_What you should do_: Look through the lines below, find those with the word "because", and copy them.

_Records provided_:
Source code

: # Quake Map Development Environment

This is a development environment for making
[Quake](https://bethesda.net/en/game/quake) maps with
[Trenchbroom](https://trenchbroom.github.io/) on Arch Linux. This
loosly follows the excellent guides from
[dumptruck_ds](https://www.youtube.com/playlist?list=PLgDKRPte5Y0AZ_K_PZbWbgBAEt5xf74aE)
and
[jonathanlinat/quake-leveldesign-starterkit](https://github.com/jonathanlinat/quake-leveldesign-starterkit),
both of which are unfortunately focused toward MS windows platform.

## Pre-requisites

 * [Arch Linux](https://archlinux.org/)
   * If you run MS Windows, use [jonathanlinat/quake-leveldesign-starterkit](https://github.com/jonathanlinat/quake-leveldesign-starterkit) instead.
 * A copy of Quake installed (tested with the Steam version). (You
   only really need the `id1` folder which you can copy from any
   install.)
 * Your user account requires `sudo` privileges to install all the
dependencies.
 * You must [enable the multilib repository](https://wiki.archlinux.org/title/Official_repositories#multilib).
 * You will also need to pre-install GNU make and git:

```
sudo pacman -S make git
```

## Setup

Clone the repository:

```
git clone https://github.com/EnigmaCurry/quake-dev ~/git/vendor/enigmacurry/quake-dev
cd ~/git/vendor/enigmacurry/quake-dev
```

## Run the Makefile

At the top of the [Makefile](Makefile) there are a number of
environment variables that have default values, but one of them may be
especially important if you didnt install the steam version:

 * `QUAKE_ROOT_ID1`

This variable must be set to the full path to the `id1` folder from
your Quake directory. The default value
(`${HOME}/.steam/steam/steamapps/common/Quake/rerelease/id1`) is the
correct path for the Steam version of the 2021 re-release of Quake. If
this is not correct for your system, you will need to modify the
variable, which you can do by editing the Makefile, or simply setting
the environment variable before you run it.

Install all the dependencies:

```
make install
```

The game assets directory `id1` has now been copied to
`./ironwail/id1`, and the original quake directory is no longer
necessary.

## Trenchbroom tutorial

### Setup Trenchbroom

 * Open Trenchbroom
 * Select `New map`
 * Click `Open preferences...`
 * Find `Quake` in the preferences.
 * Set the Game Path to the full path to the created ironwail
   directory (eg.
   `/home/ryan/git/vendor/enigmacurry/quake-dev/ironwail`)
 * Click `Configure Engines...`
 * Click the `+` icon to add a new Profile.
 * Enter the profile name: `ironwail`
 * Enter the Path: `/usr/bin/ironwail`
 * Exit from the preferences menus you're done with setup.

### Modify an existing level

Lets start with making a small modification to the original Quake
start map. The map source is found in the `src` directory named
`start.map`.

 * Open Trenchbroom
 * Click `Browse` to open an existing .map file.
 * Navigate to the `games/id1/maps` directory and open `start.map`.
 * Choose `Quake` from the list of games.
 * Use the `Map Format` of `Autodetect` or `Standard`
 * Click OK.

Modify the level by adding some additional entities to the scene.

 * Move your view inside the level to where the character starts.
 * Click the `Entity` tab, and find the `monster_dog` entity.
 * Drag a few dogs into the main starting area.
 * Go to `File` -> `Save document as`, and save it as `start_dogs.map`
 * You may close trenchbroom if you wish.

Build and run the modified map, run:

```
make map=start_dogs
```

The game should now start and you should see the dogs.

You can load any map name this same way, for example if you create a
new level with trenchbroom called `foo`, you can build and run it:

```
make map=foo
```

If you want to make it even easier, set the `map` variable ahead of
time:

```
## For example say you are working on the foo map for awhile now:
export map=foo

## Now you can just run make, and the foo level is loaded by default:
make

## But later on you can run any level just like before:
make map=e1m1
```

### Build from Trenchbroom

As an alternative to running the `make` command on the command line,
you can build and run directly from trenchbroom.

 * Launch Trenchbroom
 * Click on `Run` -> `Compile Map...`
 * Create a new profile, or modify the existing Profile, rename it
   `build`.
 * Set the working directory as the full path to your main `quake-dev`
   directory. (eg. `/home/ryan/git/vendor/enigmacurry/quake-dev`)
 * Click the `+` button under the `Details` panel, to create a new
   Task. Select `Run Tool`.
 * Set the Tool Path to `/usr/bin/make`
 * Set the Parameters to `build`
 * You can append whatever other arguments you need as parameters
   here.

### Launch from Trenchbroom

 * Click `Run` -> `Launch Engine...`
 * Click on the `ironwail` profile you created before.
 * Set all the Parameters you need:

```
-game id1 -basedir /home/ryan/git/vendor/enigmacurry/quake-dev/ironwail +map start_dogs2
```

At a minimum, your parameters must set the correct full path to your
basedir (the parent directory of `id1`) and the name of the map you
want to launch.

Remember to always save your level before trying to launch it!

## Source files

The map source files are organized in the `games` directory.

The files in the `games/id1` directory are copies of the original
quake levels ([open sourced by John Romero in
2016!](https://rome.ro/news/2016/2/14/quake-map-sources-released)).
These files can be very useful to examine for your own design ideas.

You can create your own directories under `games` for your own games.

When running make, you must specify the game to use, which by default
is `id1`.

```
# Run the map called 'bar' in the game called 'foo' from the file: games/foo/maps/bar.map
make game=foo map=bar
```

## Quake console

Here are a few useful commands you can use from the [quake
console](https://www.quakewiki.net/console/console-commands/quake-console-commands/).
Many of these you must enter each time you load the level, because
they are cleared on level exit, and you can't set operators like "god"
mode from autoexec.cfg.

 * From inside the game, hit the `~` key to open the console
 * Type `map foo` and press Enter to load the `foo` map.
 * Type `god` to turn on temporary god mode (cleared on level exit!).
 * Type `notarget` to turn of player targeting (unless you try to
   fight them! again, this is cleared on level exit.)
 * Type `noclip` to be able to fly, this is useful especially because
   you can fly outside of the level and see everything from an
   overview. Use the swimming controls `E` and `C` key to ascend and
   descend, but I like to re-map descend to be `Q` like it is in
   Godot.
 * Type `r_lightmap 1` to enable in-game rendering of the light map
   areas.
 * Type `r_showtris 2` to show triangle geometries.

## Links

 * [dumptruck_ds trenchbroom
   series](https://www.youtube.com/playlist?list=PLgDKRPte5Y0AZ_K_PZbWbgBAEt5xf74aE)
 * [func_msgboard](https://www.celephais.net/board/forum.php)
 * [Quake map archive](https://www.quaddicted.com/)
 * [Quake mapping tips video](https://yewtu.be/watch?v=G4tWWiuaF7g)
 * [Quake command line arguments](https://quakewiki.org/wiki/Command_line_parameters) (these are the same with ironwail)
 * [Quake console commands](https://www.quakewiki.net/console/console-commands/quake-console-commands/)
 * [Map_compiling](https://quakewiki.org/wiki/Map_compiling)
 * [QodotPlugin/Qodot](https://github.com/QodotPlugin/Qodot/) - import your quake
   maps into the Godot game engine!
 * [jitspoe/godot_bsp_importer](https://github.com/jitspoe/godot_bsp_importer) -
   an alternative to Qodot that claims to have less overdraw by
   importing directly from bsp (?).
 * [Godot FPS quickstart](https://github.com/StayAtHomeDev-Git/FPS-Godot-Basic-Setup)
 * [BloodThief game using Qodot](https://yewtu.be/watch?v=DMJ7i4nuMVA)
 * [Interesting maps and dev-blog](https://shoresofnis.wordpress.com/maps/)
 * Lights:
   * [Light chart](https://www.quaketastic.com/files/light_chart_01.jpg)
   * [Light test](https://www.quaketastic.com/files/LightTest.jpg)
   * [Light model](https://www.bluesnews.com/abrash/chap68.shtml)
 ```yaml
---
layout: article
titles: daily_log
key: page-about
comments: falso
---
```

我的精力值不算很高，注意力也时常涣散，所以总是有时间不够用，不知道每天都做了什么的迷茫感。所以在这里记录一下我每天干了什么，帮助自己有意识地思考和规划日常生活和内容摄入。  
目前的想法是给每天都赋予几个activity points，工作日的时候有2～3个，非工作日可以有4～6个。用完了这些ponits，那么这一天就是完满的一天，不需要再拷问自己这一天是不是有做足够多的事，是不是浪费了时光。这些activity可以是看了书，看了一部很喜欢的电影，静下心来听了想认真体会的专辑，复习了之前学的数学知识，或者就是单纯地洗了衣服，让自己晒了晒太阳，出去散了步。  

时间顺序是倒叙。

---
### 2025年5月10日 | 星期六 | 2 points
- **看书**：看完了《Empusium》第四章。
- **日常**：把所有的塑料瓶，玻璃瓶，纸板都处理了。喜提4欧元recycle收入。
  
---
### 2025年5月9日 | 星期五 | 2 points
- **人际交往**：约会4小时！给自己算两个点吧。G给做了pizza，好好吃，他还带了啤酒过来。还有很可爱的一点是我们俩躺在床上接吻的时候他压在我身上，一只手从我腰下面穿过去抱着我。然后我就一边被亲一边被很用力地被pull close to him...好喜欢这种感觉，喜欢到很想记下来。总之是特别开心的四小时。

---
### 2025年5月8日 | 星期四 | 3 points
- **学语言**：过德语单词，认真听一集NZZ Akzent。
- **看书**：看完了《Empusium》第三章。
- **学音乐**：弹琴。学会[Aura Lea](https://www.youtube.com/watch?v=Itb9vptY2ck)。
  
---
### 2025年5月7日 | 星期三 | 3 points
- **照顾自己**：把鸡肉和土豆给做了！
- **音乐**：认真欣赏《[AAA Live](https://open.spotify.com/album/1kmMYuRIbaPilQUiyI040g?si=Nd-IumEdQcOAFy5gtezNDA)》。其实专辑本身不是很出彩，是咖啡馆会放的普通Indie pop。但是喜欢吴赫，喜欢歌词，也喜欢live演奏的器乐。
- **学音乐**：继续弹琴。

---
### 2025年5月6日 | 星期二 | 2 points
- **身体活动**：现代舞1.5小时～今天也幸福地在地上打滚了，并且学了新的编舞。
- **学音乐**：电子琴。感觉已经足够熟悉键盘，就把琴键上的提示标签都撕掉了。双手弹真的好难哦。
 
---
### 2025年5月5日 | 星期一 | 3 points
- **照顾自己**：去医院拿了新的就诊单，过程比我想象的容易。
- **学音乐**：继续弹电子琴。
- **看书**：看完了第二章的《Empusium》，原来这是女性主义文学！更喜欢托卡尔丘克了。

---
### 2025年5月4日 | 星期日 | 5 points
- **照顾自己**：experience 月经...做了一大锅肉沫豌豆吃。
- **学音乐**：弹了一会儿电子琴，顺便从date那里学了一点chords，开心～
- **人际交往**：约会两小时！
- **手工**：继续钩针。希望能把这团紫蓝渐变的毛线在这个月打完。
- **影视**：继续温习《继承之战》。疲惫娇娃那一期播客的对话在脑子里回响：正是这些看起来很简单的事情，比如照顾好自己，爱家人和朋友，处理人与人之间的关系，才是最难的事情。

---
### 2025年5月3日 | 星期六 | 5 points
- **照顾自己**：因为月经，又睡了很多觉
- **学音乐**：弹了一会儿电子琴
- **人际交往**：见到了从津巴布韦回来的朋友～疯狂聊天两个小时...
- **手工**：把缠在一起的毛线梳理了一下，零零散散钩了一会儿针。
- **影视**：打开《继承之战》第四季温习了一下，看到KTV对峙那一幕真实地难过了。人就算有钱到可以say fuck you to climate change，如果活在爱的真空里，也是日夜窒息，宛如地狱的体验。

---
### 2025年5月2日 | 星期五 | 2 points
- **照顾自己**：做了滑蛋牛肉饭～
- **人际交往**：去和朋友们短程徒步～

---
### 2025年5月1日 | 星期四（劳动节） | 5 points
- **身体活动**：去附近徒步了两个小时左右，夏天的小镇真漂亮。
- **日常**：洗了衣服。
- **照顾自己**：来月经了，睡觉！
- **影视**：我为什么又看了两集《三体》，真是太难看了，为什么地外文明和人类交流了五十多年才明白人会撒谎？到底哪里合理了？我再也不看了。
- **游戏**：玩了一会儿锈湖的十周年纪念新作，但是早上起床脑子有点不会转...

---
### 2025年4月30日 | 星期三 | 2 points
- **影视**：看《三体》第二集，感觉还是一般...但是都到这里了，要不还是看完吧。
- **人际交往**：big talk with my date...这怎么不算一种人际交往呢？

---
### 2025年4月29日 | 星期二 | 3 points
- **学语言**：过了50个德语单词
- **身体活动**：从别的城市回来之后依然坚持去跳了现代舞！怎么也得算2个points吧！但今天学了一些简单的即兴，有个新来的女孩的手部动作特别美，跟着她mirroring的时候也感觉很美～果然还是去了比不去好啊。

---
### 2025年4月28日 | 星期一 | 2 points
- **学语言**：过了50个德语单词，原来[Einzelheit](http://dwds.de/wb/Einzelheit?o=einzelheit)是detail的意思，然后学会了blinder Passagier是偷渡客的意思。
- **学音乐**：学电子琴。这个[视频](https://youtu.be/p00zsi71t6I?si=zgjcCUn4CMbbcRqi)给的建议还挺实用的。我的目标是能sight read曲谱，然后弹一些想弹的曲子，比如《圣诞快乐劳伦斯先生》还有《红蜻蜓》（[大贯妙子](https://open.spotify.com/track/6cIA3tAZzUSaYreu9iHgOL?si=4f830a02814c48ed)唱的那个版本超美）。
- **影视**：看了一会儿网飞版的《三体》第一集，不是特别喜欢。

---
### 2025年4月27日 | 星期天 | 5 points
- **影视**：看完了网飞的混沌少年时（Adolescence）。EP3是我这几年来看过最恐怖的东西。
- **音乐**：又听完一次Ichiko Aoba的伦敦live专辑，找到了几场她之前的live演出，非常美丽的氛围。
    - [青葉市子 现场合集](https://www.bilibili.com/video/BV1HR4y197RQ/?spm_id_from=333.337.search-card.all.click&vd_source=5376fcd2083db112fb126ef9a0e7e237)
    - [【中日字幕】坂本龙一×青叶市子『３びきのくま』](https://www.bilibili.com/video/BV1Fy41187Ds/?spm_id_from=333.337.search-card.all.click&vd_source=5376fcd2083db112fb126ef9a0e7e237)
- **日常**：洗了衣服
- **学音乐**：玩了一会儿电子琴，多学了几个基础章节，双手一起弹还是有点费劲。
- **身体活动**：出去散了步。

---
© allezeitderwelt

_Problem solution_:
Many of these you must enter each time you load the level, because
 * Type `noclip` to be able to fly, this is useful especially because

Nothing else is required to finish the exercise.